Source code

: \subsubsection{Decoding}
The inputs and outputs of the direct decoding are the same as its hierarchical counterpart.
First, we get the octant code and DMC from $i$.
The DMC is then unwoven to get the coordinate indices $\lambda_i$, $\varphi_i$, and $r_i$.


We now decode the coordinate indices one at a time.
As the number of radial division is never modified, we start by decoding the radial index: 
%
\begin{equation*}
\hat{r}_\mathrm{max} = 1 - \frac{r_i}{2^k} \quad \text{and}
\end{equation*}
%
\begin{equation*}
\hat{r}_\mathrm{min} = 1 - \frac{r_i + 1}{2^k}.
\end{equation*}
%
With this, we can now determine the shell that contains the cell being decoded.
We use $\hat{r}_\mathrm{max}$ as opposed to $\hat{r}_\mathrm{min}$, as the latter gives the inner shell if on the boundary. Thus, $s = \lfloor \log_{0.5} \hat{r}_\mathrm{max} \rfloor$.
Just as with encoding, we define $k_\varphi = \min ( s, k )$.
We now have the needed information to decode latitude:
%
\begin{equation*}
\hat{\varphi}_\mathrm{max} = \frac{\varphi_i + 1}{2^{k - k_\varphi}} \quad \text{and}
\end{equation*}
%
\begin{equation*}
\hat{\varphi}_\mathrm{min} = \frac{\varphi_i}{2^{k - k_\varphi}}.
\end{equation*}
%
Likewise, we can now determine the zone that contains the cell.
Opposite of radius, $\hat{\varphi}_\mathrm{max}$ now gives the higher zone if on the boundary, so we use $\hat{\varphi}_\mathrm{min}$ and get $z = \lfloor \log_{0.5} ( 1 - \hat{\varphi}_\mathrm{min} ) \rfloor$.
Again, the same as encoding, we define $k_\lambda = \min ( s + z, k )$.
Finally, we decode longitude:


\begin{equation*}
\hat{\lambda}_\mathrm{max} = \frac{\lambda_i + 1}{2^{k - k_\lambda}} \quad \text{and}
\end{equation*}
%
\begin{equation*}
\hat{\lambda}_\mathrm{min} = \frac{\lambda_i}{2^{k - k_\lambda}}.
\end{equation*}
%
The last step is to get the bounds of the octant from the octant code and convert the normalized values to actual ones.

_____

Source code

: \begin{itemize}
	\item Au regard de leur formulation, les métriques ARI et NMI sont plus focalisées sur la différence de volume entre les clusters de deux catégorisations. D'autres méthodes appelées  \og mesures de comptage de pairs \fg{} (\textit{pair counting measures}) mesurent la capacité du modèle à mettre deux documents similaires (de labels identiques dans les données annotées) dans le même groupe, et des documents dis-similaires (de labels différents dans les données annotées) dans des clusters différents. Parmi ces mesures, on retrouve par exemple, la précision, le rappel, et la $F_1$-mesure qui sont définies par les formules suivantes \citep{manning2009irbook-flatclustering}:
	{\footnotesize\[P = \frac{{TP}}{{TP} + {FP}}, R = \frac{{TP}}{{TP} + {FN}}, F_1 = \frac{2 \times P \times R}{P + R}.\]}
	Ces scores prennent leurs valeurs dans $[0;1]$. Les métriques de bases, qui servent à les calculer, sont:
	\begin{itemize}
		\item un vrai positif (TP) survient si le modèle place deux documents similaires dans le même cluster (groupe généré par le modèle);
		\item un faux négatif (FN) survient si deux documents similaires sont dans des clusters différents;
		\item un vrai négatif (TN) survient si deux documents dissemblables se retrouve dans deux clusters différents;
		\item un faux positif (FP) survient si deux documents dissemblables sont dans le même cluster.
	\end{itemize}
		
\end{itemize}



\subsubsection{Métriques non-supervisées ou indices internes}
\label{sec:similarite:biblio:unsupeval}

_____

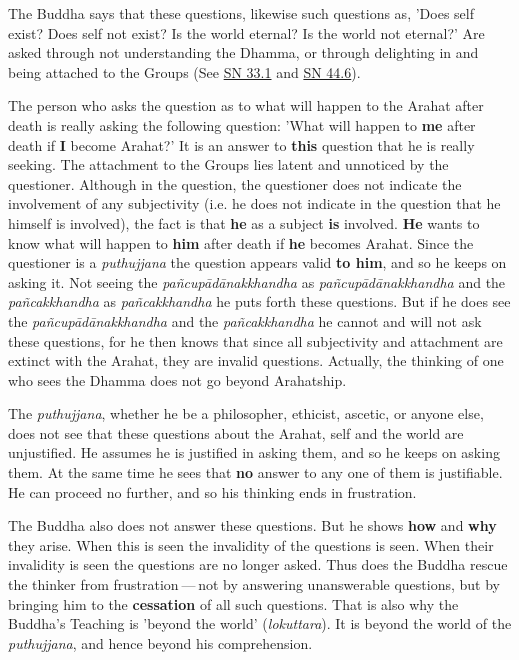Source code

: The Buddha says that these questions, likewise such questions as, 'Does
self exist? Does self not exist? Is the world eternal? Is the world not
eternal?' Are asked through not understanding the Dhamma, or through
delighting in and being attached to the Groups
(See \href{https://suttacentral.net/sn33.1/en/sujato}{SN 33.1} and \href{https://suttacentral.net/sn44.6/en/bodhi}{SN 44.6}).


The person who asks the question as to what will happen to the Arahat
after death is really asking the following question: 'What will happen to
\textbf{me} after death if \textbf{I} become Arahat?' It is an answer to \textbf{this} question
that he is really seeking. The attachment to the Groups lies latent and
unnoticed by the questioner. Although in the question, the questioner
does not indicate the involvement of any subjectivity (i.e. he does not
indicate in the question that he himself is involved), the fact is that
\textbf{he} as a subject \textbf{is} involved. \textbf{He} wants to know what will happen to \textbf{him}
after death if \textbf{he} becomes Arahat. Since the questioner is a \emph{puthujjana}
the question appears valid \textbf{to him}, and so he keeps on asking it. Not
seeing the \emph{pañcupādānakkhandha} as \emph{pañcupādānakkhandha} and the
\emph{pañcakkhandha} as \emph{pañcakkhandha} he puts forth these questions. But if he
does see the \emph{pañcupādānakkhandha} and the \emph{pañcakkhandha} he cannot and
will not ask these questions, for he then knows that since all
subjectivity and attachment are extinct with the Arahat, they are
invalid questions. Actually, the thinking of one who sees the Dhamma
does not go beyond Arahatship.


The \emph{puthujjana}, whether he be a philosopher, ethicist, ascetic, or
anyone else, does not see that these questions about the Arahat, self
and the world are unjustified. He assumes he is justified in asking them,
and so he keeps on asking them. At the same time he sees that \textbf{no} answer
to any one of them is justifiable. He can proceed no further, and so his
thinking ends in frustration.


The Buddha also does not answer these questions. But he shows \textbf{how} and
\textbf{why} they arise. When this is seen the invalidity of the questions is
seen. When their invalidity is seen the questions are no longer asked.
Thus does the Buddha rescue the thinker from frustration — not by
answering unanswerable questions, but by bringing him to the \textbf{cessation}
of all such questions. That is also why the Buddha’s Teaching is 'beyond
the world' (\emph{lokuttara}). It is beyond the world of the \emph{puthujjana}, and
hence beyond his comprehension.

_____

AIM OF THE TASK → Give only the number of lines in the material above that include the word "keeps".

FINAL ANSWER → 2